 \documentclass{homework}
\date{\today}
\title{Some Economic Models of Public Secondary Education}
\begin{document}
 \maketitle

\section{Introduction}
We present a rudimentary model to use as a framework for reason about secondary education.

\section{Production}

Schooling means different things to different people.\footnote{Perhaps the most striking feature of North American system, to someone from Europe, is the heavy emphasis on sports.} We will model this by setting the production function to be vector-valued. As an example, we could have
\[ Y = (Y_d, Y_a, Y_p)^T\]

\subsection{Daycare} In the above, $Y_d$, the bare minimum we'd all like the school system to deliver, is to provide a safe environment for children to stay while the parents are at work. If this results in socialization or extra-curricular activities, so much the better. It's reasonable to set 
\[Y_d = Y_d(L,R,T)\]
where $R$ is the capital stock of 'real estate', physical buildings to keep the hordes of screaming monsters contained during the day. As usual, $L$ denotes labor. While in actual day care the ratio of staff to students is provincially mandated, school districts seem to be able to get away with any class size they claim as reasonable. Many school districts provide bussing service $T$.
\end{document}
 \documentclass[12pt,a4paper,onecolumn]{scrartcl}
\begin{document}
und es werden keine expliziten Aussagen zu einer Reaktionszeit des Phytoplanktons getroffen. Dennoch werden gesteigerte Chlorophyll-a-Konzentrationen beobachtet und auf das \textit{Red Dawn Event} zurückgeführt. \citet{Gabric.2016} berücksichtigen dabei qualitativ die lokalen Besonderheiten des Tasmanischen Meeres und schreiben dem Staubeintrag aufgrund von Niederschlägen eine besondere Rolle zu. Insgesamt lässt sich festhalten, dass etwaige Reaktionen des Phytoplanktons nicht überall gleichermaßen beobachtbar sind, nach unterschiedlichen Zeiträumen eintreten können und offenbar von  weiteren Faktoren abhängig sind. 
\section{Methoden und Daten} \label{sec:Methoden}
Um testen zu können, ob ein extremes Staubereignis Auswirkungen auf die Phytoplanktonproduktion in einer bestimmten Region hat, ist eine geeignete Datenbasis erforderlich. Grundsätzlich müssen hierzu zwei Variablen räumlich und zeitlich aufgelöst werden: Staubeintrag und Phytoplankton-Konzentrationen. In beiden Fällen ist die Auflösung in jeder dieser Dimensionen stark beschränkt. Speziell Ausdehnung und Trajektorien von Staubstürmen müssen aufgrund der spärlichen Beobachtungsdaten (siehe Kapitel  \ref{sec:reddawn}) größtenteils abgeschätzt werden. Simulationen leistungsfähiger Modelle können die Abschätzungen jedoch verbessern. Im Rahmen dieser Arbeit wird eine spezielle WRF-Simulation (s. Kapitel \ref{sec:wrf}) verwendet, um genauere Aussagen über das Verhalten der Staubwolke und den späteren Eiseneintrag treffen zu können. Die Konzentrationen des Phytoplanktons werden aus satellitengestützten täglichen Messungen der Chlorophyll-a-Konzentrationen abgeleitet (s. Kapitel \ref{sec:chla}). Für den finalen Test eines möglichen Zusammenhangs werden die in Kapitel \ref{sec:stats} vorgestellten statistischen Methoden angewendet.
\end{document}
_ _ _ _ _
Produce the records once again, exactly as they stand above.

 \documentclass{homework}
\date{\today}
\title{Some Economic Models of Public Secondary Education}
\begin{document}
 \maketitle

\section{Introduction}
We present a rudimentary model to use as a framework for reason about secondary education.

\section{Production}

Schooling means different things to different people.\footnote{Perhaps the most striking feature of North American system, to someone from Europe, is the heavy emphasis on sports.} We will model this by setting the production function to be vector-valued. As an example, we could have
\[ Y = (Y_d, Y_a, Y_p)^T\]

\subsection{Daycare} In the above, $Y_d$, the bare minimum we'd all like the school system to deliver, is to provide a safe environment for children to stay while the parents are at work. If this results in socialization or extra-curricular activities, so much the better. It's reasonable to set 
\[Y_d = Y_d(L,R,T)\]
where $R$ is the capital stock of 'real estate', physical buildings to keep the hordes of screaming monsters contained during the day. As usual, $L$ denotes labor. While in actual day care the ratio of staff to students is provincially mandated, school districts seem to be able to get away with any class size they claim as reasonable. Many school districts provide bussing service $T$.
\end{document}
 \documentclass[12pt,a4paper,onecolumn]{scrartcl}
\begin{document}
und es werden keine expliziten Aussagen zu einer Reaktionszeit des Phytoplanktons getroffen. Dennoch werden gesteigerte Chlorophyll-a-Konzentrationen beobachtet und auf das \textit{Red Dawn Event} zurückgeführt. \citet{Gabric.2016} berücksichtigen dabei qualitativ die lokalen Besonderheiten des Tasmanischen Meeres und schreiben dem Staubeintrag aufgrund von Niederschlägen eine besondere Rolle zu. Insgesamt lässt sich festhalten, dass etwaige Reaktionen des Phytoplanktons nicht überall gleichermaßen beobachtbar sind, nach unterschiedlichen Zeiträumen eintreten können und offenbar von  weiteren Faktoren abhängig sind. 
\section{Methoden und Daten} \label{sec:Methoden}
Um testen zu können, ob ein extremes Staubereignis Auswirkungen auf die Phytoplanktonproduktion in einer bestimmten Region hat, ist eine geeignete Datenbasis erforderlich. Grundsätzlich müssen hierzu zwei Variablen räumlich und zeitlich aufgelöst werden: Staubeintrag und Phytoplankton-Konzentrationen. In beiden Fällen ist die Auflösung in jeder dieser Dimensionen stark beschränkt. Speziell Ausdehnung und Trajektorien von Staubstürmen müssen aufgrund der spärlichen Beobachtungsdaten (siehe Kapitel  \ref{sec:reddawn}) größtenteils abgeschätzt werden. Simulationen leistungsfähiger Modelle können die Abschätzungen jedoch verbessern. Im Rahmen dieser Arbeit wird eine spezielle WRF-Simulation (s. Kapitel \ref{sec:wrf}) verwendet, um genauere Aussagen über das Verhalten der Staubwolke und den späteren Eiseneintrag treffen zu können. Die Konzentrationen des Phytoplanktons werden aus satellitengestützten täglichen Messungen der Chlorophyll-a-Konzentrationen abgeleitet (s. Kapitel \ref{sec:chla}). Für den finalen Test eines möglichen Zusammenhangs werden die in Kapitel \ref{sec:stats} vorgestellten statistischen Methoden angewendet.
\end{document}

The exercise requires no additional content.